Raymond S.;1092061 said:


> No this isn't another "What plow should I buy" thread...well kinda. I'm putting a new plow on a 2011 F350 single cab single wheel. I had pretty much decided on a 9'2" VXT but then thought I'd give Western a call on the wideout. Got quoted $6300 installed on the Wideout and he said they pretty much stopped selling V plows as everyone is going to the wideout because of the extra width vs. a V in scoop position, etc. So I talk to the Boss guy and get quoted $5200 installed on the 9'2" VXT, and he says everyone's getting rid of the wideouts and going back to the V's because of the reliability vs. the wideout.
> So I would like some real world feedback on what you guys are installing on your trucks today, new, with having the option of both. Not necessarily what you "would" buy if you could or why your V is better because it's paid for, etc. I need to get this hammered out in the next week or so. Real world feedback is appreciated.
> Oh, primary use will be 20k-60k sq. ft. rectangular lots. I'm coming from mostly 8' straight blades with wings.
> 
> ...


You have to choose a plow on a couple of different criteria.....Dealer support is Huge...Also, you have to match the plow to the sites you are planning to use it on...From what i read...I would go with a Power Plow ( XLS, Wideout, Blizzard)...If you said you were going to do Mostly Diveways with some commercial sprinkled in i would have said a V.....


----------



## 2COR517 (Oct 23, 2008)

Have you considered a Snow Dogg XP?

http://www.snowdoggplows.com/snowDoggXP.html

Stainless moldboard, but of course still the chain. Lower cost than a DD plow, and feedback seems to be very good on Buyers quality and support.


----------



## Matson Snow (Oct 3, 2009)

2COR517;1094860 said:


> Have you considered a Snow Dogg XP?
> 
> http://www.snowdoggplows.com/snowDoggXP.html
> 
> Stainless moldboard, but of course still the chain. Lower cost than a DD plow, and *feedback seems to be very good on Buyers quality and support*.

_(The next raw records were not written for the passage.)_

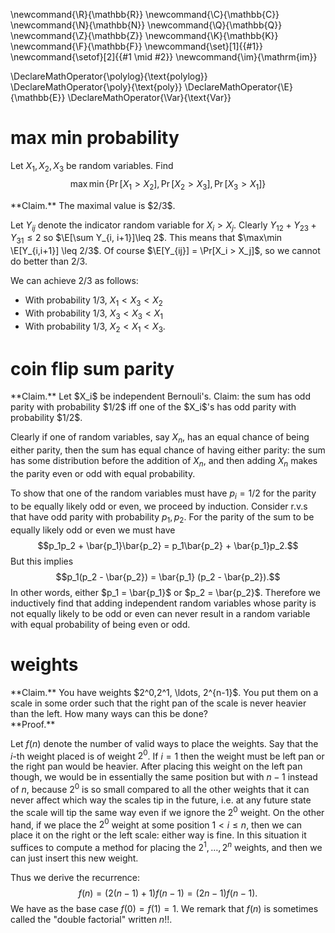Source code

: \newcommand{\R}{\mathbb{R}}
\newcommand{\C}{\mathbb{C}}
\newcommand{\N}{\mathbb{N}}
\newcommand{\Q}{\mathbb{Q}}
\newcommand{\Z}{\mathbb{Z}}
\newcommand{\K}{\mathbb{K}}
\newcommand{\F}{\mathbb{F}}
\newcommand{\set}[1]{\{#1\}}
\newcommand{\setof}[2]{\{#1 \mid #2\}}
\newcommand{\im}{\mathrm{im}}

\DeclareMathOperator{\polylog}{\text{polylog}}
\DeclareMathOperator{\poly}{\text{poly}}
\DeclareMathOperator{\E}{\mathbb{E}}
\DeclareMathOperator{\Var}{\text{Var}}

# max min probability
Let $X_1,X_2,X_3$ be random variables. Find
$$\max \min \{\Pr[X_1>X_2], \Pr[X_2>X_3], \Pr[X_3 > X_1]\}$$

<div class="clm envbox">**Claim.**
The maximal value is $2/3$.

Let $Y_{ij}$ denote the indicator random variable for $X_i>X_j$. 
Clearly $Y_{12}+Y_{23}+Y_{31} \leq 2$ so $\E[\sum Y_{i, i+1}]\leq
2$. This means that $\max\min \E[Y_{i,i+1}] \leq 2/3$. Of course
$\E[Y_{ij}] = \Pr[X_i > X_j]$, so we cannot do better than $2/3$.

We can achieve $2/3$ as follows:

 - With probability $1/3$, $X_1<X_3<X_2$
 - With probability $1/3$, $X_3<X_3<X_1$
 - With probability $1/3$, $X_2<X_1<X_3$.
 
</div>

# coin flip sum parity
<div class="clm envbox">**Claim.**
Let $X_i$ be independent Bernouli's. Claim: the sum has odd
parity with probability $1/2$ iff one of the $X_i$'s has odd
parity with probability $1/2$.

Clearly if one of random variables, say $X_n$, has an equal
chance of being either parity, then the sum has equal chance of
having either parity: the sum has some distribution before the
addition of $X_n$, and then adding $X_n$ makes the parity even or
odd with equal probability.

To show that one of the random variables must have $p_i=1/2$ for
the parity to be equally likely odd or even, we proceed by
induction.
Consider r.v.s that have odd parity with probability $p_1,p_2$.
For the parity of the sum to be equally likely odd or even we
must have 
$$p_1p_2 + \bar{p_1}\bar{p_2} = p_1\bar{p_2} + \bar{p_1}p_2.$$
But this implies
$$p_1(p_2 - \bar{p_2}) = \bar{p_1} (p_2 - \bar{p_2}).$$
In other words, either $p_1 = \bar{p_1}$ or $p_2 = \bar{p_2}$.
Therefore we inductively find that adding independent random
variables whose parity is not equally likely to be odd or even
can never result in a random variable with equal probability of
being even or odd.

</div>


# weights
<div class="clm envbox">**Claim.**
You have weights $2^0,2^1, \ldots, 2^{n-1}$. You put them on a
scale in some order such that the right pan of the scale is never
heavier than the left. How many ways can this be done?
</div>

<div class="pf envbox">**Proof.**

Let $f(n)$ denote the number of valid ways to place the weights.
Say that the $i$-th weight placed is of weight $2^0$. If $i=1$
then the weight must be left pan or the right pan would be
heavier. After placing this weight on the left pan though, we
would be in essentially the same position but with $n-1$ instead
of $n$, because $2^0$ is so small compared to all the other
weights that it can never affect which way the scales tip in the
future, i.e. at any future state the scale will tip the same way
even if we ignore the $2^0$ weight.
On the other hand, if we place the $2^0$ weight at some position
$1<i\leq n$, then we can place it on the right or the left scale:
either way is fine. In this situation it suffices to compute a
method for placing the $2^1,\ldots, 2^n$ weights, and then we can
just insert this new weight.

Thus we derive the recurrence: 
$$f(n) = (2(n-1)+1)f(n-1) = (2n-1)f(n-1).$$
We have as the base case $f(0) = f(1) = 1$. 
We remark that $f(n)$ is sometimes called the "double
factorial" written $n!!$.
</div>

Plow has not even seen a snow flake and its the Greatest thing since sliced Bread...:laughing::laughing:...If i painted my XLS red and put Boss stickers on it..You would say thats the Greatest Plow EVER!!!!!....


----------



## 2COR517 (Oct 23, 2008)

If you painted your XLS red, we would call it a Wideout.

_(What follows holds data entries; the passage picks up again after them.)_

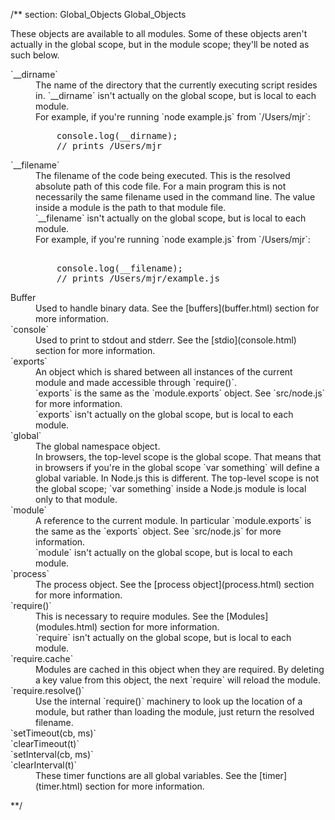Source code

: /** section: Global_Objects
Global_Objects

These objects are available to all modules. Some of these objects aren't actually in the global scope, but in the module scope; they'll be noted as such below.

<dl> 
<dt>`__dirname`</dt>
<dd>The name of the directory that the currently executing script resides in. `__dirname` isn't actually on the global scope, but is local to each module.</dd>
<dd>For example, if you're running `node example.js` from `/Users/mjr`:
    
<pre class="prettyprint">
    console.log(__dirname);
    // prints /Users/mjr
</pre>
</dd>

<dt>`__filename`</dt>
<dd>The filename of the code being executed.  This is the resolved absolute path of this code file.  For a main program this is not necessarily the same filename used in the command line.  The value inside a module is the path to that module file.</dd>
<dd>`__filename` isn't actually on the global scope, but is local to each module.</dd>
<dd>For example, if you're running `node example.js` from `/Users/mjr`:
   
<pre class="prettyprint"> 
    console.log(__filename);
    // prints /Users/mjr/example.js
</pre>
</dd>

<dt>Buffer</dt>
<dd>Used to handle binary data. See the [buffers](buffer.html) section for more information.</dd>

<dt>`console`</dt>
<dd>Used to print to stdout and stderr. See the [stdio](console.html) section for more information.</dd>

<dt>`exports`</dt>
<dd>An object which is shared between all instances of the current module and made accessible through `require()`.</dd>
<dd>`exports` is the same as the `module.exports` object. See `src/node.js` for more information.</dd>
<dd>`exports` isn't actually on the global scope, but is local to each module.</dd>

<dt>`global`</dt>
<dd>The global namespace object.</dd>
<dd>In browsers, the top-level scope is the global scope. That means that in browsers if you're in the global scope `var something` will define a global variable. In Node.js this is different. The top-level scope is not the global scope; `var something` inside a Node.js module is local only to that module.</dd>

<dt>`module`</dt>
<dd>A reference to the current module. In particular `module.exports` is the same as the `exports` object. See `src/node.js` for more information.</dd>
<dd>`module` isn't actually on the global scope, but is local to each module.</dd>

<dt>`process`</dt>
<dd>The process object. See the [process object](process.html) section for more information.</dd>

<dt>`require()`</dt>
<dd>This is necessary to require modules. See the [Modules](modules.html) section for more information.</dd>
<dd>`require` isn't actually on the global scope, but is local to each module.</dd>

<dt>`require.cache`</dt>
<dd>Modules are cached in this object when they are required. By deleting a key value from this object, the next `require` will reload the module.</dd>

<dt>`require.resolve()`</dt>
<dd>Use the internal `require()` machinery to look up the location of a module, but rather than loading the module, just return the resolved filename.</dd>

<dt>`setTimeout(cb, ms)`<br/>
`clearTimeout(t)`<br/>
`setInterval(cb, ms)`<br/>
`clearInterval(t)`</dt>
<dd>These timer functions are all global variables. See the [timer](timer.html) section for more information.</dd>

**/
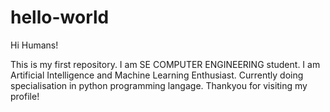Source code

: # hello-world
Hi Humans!

This is my first repository.
I am SE COMPUTER ENGINEERING student.
I am Artificial Intelligence and Machine Learning Enthusiast.
Currently doing specialisation in python programming langage.
Thankyou for visiting my profile!
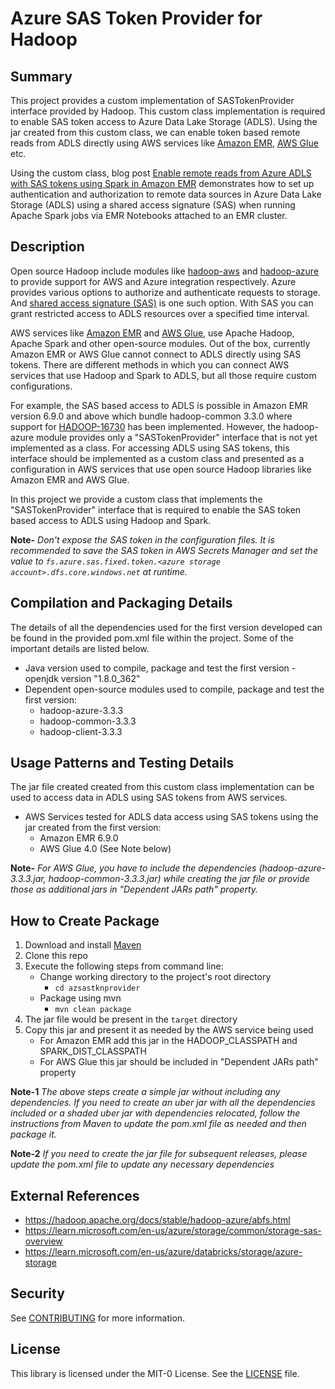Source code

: # Azure SAS Token Provider for Hadoop

## Summary
This project provides a custom implementation of SASTokenProvider interface provided by Hadoop. This custom class implementation is required to enable SAS token access to Azure Data Lake Storage (ADLS). Using the jar created from this custom class, we can enable token based remote reads from ADLS directly using AWS services like [Amazon EMR](https://aws.amazon.com/emr/), [AWS Glue](https://aws.amazon.com/glue/) etc.

Using the custom class, blog post [Enable remote reads from Azure ADLS with SAS tokens using Spark in Amazon EMR](https://aws.amazon.com/blogs/big-data/enable-remote-reads-from-azure-adls-with-sas-tokens-using-spark-in-amazon-emr/) demonstrates how to set up authentication and authorization to remote data sources in Azure Data Lake Storage (ADLS) using a shared access signature (SAS) when running Apache Spark jobs via EMR Notebooks attached to an EMR cluster.

## Description
Open source Hadoop include modules like [hadoop-aws](https://hadoop.apache.org/docs/stable/hadoop-aws/tools/hadoop-aws/index.html) and [hadoop-azure](https://hadoop.apache.org/docs/stable/hadoop-azure/abfs.html) to provide support for AWS and Azure integration respectively. Azure provides various options to authorize and authenticate requests to storage. And [shared access signature (SAS)](https://learn.microsoft.com/en-us/rest/api/storageservices/delegate-access-with-shared-access-signature) is one such option. With SAS you can grant restricted access to ADLS resources over a specified time interval.

AWS services like [Amazon EMR](https://aws.amazon.com/emr/) and [AWS Glue](https://aws.amazon.com/glue/), use Apache Hadoop, Apache Spark and other open-source modules. Out of the box, currently Amazon EMR or AWS Glue cannot connect to ADLS directly using SAS tokens. There are different methods in which you can connect AWS services that use Hadoop and Spark to ADLS, but all those require custom configurations. 

For example, the SAS based access to ADLS is possible in Amazon EMR version 6.9.0 and above which bundle hadoop-common 3.3.0 where support for [HADOOP-16730](https://issues.apache.org/jira/browse/HADOOP-16730) has been implemented. However, the hadoop-azure module provides only a "SASTokenProvider" interface that is not yet implemented as a class. For accessing ADLS using SAS tokens, this interface should be implemented as a custom class and presented as a configuration in AWS services that use open source Hadoop libraries like Amazon EMR and AWS Glue.

In this project we provide a custom class that implements the "SASTokenProvider" interface that is required to enable the SAS token based access to ADLS using Hadoop and Spark. 

**Note-** *Don't expose the SAS token in the configuration files. It is recommended to save the SAS token in AWS Secrets Manager and set the value to `fs.azure.sas.fixed.token.<azure storage account>.dfs.core.windows.net` at runtime.*

## Compilation and Packaging Details
The details of all the dependencies used for the first version developed can be found in the provided pom.xml file within the project. Some of the important details are listed below. 
* Java version used to compile, package and test the first version - openjdk version "1.8.0_362"
* Dependent open-source modules used to compile, package and test the first version:
    * hadoop-azure-3.3.3
    * hadoop-common-3.3.3
    * hadoop-client-3.3.3

## Usage Patterns and Testing Details
The jar file created created from this custom class implementation can be used to access data in ADLS using SAS tokens from AWS services. 
* AWS Services tested for ADLS data access using SAS tokens using the jar created from the first version:
    * Amazon EMR 6.9.0
    * AWS Glue 4.0 (See Note below)

**Note-** *For AWS Glue, you have to include the dependencies (hadoop-azure-3.3.3.jar, hadoop-common-3.3.3.jar) while creating the jar file or provide those as additional jars in "Dependent JARs path" property.*

## How to Create Package
1. Download and install [Maven](https://maven.apache.org/index.html)
2. Clone this repo
3. Execute the following steps from command line:
    * Change working directory to the project's root directory
        * `cd azsastknprovider`
    * Package using mvn
        * `mvn clean package`
4. The jar file would be present in the `target` directory
5. Copy this jar and present it as needed by the AWS service being used
    * For Amazon EMR add this jar in the HADOOP_CLASSPATH and SPARK_DIST_CLASSPATH
    * For AWS Glue this jar should be included in "Dependent JARs path" property

**Note-1** 
*The above steps create a simple jar without including any dependencies. If you need to create an uber jar with all the dependencies included or a shaded uber jar with dependencies relocated, follow the instructions from Maven to update the pom.xml file as needed and then package it.*

**Note-2**
*If you need to create the jar file for subsequent releases, please update the pom.xml file to update any necessary dependencies*

## External References
* https://hadoop.apache.org/docs/stable/hadoop-azure/abfs.html
* https://learn.microsoft.com/en-us/azure/storage/common/storage-sas-overview
* https://learn.microsoft.com/en-us/azure/databricks/storage/azure-storage

## Security
See [CONTRIBUTING](CONTRIBUTING.md#security-issue-notifications) for more information.

## License
This library is licensed under the MIT-0 License. See the [LICENSE](LICENSE) file.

I was speaking of Buyers product support in general......


----------



## Matson Snow (Oct 3, 2009)

2COR517;1094872 said:


> If you painted your XLS red, we would call it a Wideout.
> 
> I was speaking of Buyers product support in general......

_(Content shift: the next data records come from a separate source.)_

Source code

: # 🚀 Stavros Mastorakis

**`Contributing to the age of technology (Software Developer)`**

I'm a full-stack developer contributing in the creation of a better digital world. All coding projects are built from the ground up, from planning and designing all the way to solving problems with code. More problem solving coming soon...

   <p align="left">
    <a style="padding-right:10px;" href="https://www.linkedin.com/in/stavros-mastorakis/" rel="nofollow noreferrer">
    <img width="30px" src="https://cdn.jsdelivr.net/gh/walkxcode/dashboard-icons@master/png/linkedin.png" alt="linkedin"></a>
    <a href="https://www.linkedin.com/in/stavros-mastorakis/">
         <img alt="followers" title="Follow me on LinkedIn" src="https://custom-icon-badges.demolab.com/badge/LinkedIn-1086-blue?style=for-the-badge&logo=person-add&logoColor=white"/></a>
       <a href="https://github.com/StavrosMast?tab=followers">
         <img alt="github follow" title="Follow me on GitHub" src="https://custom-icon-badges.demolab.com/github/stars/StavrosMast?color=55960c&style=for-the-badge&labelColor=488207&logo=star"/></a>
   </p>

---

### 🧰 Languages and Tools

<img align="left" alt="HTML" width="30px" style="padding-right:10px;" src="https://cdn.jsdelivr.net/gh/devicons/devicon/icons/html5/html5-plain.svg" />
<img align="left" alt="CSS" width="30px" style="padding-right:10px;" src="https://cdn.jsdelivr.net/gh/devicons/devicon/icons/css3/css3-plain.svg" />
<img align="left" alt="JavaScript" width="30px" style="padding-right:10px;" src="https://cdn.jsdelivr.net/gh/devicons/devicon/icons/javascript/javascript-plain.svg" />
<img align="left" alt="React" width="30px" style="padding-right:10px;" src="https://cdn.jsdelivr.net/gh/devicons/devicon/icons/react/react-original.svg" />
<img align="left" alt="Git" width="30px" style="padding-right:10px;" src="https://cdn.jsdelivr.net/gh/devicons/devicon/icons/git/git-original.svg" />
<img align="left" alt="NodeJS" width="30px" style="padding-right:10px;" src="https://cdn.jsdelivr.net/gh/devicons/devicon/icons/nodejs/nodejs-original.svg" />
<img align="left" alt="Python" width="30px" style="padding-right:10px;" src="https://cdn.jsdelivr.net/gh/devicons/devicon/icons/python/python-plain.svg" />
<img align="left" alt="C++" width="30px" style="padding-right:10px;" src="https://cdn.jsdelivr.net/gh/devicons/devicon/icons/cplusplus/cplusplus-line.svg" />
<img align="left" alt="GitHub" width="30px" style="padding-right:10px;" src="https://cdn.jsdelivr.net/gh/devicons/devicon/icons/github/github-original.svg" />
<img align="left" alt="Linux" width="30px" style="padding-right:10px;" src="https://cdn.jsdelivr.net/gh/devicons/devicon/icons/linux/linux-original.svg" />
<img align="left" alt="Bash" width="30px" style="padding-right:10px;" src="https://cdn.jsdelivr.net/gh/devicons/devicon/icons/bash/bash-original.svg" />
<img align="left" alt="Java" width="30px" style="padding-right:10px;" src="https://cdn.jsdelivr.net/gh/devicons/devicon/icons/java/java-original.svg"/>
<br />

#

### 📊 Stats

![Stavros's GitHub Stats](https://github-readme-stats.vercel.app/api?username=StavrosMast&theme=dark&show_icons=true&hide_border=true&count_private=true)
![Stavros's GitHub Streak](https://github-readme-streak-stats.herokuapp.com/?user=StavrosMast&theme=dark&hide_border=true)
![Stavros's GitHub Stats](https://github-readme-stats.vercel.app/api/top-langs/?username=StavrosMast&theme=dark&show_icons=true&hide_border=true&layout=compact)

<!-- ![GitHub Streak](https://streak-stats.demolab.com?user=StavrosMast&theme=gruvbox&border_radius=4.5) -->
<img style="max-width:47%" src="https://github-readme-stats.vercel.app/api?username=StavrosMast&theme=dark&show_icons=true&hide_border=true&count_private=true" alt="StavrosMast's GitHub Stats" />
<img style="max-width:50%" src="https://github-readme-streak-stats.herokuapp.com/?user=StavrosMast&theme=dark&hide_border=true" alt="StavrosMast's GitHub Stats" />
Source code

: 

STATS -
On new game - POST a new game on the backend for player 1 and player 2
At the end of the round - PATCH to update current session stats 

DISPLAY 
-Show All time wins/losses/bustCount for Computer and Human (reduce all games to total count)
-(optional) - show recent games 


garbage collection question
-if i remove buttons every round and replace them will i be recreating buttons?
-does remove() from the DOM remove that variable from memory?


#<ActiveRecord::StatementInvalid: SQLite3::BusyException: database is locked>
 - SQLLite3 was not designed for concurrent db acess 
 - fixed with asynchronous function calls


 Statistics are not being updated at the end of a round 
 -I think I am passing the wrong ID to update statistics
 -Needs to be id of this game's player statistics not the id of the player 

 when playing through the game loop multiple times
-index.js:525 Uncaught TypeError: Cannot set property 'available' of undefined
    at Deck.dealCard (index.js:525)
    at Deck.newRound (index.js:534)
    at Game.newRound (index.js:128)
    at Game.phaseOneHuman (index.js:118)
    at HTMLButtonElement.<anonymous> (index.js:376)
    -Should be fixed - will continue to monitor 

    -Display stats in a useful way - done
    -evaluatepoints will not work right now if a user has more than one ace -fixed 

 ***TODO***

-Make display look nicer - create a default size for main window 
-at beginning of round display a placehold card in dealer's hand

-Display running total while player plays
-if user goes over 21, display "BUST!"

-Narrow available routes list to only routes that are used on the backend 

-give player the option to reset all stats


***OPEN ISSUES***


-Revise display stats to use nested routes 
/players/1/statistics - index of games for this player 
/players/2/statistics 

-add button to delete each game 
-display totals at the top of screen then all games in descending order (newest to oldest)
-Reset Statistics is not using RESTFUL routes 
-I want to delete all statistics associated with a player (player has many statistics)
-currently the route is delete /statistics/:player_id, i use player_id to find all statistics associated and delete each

OK..Paint it Silver( I know its stainless) and Put Snow Puppy on it..It would be the Greatest Ever...Just having a Littttle Fun...Sorry .....:waving:


----------



## Pinky Demon (Jan 6, 2010)

Matson Snow;1094834 said:


> ....An XLS weighs a 1000#s and does just Fine on the Front of my Truck


Good for you. I don't want that much weight bouncing up and down on the front end of MY truck. You can do whatever you want.


----------



## plowguy43 (Jan 2, 2008)

ajslands;1092156 said:


> get the red one!
> 
> what kind of lots are you doing?


They're both red skippy.


----------



## 2COR517 (Oct 23, 2008)

Pinky Demon;1095258 said:


> Good for you. I don't want that much weight bouncing up and down on the front end of MY truck. You can do whatever you want.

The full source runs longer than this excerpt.